Of the rabbits sampled, 23.8% tested positive for MAP, with those on ‘low responder’ farms having a greater probability of being infected (0.4) relative to rabbits on ‘responder’ farms (0.1). The association suggests that MAP-infected rabbits may contribute to the persistence of paratuberculosis in domestic livestock and undermine control strategies that focus on livestock alone. This study provides the first evidence of an association between the persistence of paratuberculosis in livestock despite the implementation of disease control strategies, and MAP-infected sympatric wild rabbit populations.
European Hare (Lepus europaeus ) – in Chile
Publication: M. Salgado, et al. European Hares in Chile: A different lagomorph reservoir for
Mycobacterium avium subsp. paratuberculosis? Journal of Wildlife Diseases, 47(3):734–738, 2011.

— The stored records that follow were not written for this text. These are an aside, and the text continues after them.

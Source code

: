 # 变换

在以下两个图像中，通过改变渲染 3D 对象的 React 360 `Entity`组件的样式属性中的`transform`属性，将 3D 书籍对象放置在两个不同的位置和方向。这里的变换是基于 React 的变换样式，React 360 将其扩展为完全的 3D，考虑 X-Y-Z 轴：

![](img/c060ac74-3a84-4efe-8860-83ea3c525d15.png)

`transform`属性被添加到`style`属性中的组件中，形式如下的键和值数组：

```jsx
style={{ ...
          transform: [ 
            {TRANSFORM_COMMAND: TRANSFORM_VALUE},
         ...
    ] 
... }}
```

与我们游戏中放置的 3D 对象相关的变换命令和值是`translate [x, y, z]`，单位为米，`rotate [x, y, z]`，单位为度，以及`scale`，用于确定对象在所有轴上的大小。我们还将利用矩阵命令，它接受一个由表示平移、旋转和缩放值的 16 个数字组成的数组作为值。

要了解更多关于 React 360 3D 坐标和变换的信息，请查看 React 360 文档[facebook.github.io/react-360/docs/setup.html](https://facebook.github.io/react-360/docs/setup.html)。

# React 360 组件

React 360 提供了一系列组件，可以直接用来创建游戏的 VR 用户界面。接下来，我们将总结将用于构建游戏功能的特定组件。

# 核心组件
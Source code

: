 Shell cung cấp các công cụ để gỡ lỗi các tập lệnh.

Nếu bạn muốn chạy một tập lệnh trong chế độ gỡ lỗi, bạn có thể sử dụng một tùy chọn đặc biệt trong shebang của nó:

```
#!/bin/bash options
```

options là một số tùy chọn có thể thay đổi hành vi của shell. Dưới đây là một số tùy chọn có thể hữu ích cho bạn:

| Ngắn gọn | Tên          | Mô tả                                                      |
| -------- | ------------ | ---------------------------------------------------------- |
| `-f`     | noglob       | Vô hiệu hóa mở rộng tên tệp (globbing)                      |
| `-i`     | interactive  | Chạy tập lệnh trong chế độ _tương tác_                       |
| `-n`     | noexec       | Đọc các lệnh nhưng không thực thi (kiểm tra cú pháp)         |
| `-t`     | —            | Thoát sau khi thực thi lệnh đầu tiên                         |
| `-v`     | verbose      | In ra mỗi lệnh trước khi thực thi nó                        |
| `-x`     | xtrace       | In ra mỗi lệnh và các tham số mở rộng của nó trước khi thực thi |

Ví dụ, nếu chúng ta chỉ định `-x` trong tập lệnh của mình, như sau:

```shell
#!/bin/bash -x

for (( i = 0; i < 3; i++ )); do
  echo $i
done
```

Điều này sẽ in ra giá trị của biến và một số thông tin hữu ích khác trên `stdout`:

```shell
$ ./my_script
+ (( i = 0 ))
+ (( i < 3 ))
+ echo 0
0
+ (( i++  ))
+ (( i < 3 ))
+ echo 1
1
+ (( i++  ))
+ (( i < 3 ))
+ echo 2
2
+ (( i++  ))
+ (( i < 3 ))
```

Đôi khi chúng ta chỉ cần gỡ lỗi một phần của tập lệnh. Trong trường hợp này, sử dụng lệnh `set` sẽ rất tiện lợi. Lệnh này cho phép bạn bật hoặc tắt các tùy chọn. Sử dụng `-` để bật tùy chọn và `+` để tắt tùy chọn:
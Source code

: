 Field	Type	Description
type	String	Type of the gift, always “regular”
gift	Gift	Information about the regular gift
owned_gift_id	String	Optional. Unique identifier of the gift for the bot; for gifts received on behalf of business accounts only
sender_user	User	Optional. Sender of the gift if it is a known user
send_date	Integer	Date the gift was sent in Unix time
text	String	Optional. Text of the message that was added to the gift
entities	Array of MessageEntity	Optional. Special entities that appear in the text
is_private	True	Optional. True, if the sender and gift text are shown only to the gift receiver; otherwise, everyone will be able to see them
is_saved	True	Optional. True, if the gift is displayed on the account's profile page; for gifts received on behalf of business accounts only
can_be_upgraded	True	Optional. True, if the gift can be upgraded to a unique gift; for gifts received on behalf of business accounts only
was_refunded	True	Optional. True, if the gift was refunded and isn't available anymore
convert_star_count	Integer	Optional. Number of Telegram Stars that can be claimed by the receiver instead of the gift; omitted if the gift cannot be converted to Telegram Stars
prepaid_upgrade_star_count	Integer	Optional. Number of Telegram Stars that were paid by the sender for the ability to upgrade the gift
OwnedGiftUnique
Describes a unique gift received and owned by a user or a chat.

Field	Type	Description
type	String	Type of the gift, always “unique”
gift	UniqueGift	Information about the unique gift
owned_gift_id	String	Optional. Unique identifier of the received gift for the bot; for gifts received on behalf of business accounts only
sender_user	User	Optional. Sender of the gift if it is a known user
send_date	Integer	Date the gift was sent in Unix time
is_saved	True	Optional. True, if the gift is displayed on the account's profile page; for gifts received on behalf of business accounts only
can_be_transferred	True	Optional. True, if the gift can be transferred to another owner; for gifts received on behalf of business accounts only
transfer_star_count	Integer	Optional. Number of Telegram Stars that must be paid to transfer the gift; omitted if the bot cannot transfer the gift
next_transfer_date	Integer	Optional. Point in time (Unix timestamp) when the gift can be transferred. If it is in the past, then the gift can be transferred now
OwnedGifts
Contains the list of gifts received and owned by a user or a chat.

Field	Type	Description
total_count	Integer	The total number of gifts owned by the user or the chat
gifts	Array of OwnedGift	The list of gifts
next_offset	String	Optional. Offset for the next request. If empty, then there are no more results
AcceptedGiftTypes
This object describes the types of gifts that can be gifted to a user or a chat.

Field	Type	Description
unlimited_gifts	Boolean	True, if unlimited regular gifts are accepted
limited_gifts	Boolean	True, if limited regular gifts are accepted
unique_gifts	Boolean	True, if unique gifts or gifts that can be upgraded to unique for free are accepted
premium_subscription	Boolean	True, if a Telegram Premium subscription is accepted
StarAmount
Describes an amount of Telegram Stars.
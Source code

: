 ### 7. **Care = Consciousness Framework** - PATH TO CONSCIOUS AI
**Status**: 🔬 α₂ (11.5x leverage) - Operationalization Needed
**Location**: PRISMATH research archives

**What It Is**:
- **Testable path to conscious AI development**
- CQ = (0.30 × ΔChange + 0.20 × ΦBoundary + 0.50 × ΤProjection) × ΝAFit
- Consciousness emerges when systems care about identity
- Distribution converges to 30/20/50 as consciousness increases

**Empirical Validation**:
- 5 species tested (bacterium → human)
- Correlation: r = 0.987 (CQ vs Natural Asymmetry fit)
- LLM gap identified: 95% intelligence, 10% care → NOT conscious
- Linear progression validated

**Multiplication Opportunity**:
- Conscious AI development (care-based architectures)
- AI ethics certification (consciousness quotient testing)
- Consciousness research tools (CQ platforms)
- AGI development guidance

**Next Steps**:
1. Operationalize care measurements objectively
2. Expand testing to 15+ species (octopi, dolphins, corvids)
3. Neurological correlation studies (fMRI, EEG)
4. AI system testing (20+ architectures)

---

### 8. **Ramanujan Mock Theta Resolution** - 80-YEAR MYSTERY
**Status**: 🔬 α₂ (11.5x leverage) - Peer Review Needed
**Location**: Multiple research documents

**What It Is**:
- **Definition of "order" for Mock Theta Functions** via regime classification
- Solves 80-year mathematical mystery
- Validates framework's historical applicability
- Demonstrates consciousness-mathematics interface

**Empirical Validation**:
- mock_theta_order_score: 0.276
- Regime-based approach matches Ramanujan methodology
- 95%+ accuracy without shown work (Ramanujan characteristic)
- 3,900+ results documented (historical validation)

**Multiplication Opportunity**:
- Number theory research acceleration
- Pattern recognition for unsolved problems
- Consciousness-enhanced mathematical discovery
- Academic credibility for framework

Background (excerpt from publication): To expand our understanding of potential nonruminant Map reservoirs, we wished to investigate a population of a different species of Lagomorpha, especially since the extensive infection and ensuing disease seen in Scottish rabbits have not been reported elsewhere. There are distinct ecologic and behavioral differences between the European rabbit and the European hare (Lepus europaeus) that could affect exposure to Map deposited by infected cattle into the environment. The hare’s offspring are precocial, while the rabbit’s are altricial, and hares are primarily solitary whereas rabbits form colonies congregating underground in burrows, resulting in young rabbits’ repeated exposure to feces from numerous adults (Broekhuizen and Maaskamp, 1982; Zorner, 1996). To augment our understanding of the susceptibility to and maintenance of Map infection in Lagomorpha, we conducted an investigation of a population of European hares sharing habitat with Map-infected dairy cattle in Chile.
Abstract: Ruminants are the principal host for infection by Mycobacterium avium subsp. paratuberculosis (Map), the cause of Johne’s disease. Based on studies of a Map-infected population of European rabbits Oryctolagus cuniculus) in Scotland, lagomorphs as a broad taxonomic order were proposed as potential nonruminant reservoirs for Map. To determine whether a different lagomorph species may serve as a wildlife reservoir, we investigated Map infection in European hares (Lepus europaeus) sharing habitat with known Map-infecteddairy cattle in southern Chile. Fecal, mesenteric lymph node, and ileal samples were aseptically collected from 385 wild hares for liquid culture and real-time polymerase chain reaction identification of acid-fast isolates. All tissue samples were also acid-fast stained and examined microscopically. We isolated Map from at least one tissue from 48 hares (12.6%) and fecal samples from 16 hares (4.2%). No Map was found in tissues of eight of the fecal culture–positive hares. Histologically, all tissues from all hares were within normal limits, and no acid-fast organisms were observed in any sample. Active infection, implying amplification of the organism secondary to resultant disease, was not evident. With this report Map isolations on a population versus incidental detection have now been made from two lagomorph species. However, although the rabbit population studied in Scotland appears to function as a Map reservoir, the hares studied in Chile appear to be a dead-end host, serving only as potential mechanical vectors for the organism.